Browser Use

Procedures and concepts for the Browser Use integration.

The following documentation is for Browser Use v1.14.1 (BDK).

Overview

The Browser Use book enables you to perform web automation using natural language. Use plain English to describe a task, and a remote browser agent will execute it.

The browser agent can perform a range of web automation tasks, including navigating pages, filling out forms, and extracting structured data, all with full traceability. Every action is logged with detailed step plans and unique session IDs. Take a look at this quick example:

Prerequisites

1. Required Books

The following Book(s) need to be added to your agent so it can learn and understand the automation procedures defined within them:

Browser Use

How to Add the Book(s)

Go to Books → All Books.
Search for the name of the book and click on it.
Click on Install or Add Connection to add the book to your agent.
If adding a connection, you'll be prompted for connectivity details.

Procedures

to close a browser

Close a browser instance.

Input Concepts

Concept

Description

Type

Required

Default Value

browser

A reference to the browser instance to delete.

browser instance

Yes

(no default)

Output Concepts

Concept

Description

Type

answer

None

boolean

Examples

Close a browser instance:

close the browser

to perform a task on a browser and get the visual log, the detailed plan, the result, the browser run id and the browser files

Execute a browser-based web automation task.

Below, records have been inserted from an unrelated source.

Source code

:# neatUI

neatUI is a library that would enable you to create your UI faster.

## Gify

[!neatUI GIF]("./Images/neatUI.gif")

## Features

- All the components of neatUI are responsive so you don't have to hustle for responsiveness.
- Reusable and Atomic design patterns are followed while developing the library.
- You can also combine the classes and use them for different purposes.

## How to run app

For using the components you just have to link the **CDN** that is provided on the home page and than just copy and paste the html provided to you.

Note: Before using this procedure, you must first "provision a browser" for your automation task.

Input Concepts

Concept

Description

Type

Required

Default Value

browser

The reference to the provisioned browser instance.

browser instance

Yes

(no default)

task

An object containing task configuration (created with the Browser Automation widget).

browser task

Yes

(no default)

Output Concepts

Concept

Description

Type

visual log

A series of screenshots showing each step the browser took.

file

detailed plan

A text summary of the steps taken to automate the task.

text

result

The data extracted or produced by the agent upon completing the task.

any

browser run id

The identifier of the browser run.

text

browser files

A list of files generated by the agent upon completing the task.

file

Examples

Get the Weather in Philadelphia. Task instructions: "Search for the 'current weather in Philadelphia' and extract the temperature"

provision a browser
perform <the task> on the browser and get the visual log, the detailed plan, the result, the browser run id and the browser files

Get Laptop Prices from Amazon. Task instructions: "Go to www.Amazon.com and search for 'laptop.' Look at the first 5 product listings on the results page. For each product, copy the product name and its price. Show me the list of product names with their prices."

provision a browser
perform <the task> on the browser and get the visual log, the detailed plan, the result, the browser run id and the browser files

to provision a browser

Provision a new K8s browser instance for a web automation task.

Output Concepts

Concept

Description

Type

answer

None

browser instance

Examples

Provision a browser and get the reference to the browser instance:

provision a browser

to provision an aws browser

Provision a new AWS AgentCore browser instance for a web automation task.

Output Concepts

Concept

Description

Type

answer

None

browser instance

Examples

Provision an AWS browser and get the reference to the browser instance:

provision an aws browser

to run a playwright script on a browser and get the result, the browser run id and the browser files

Execute a custom Playwright script on the provisioned browser.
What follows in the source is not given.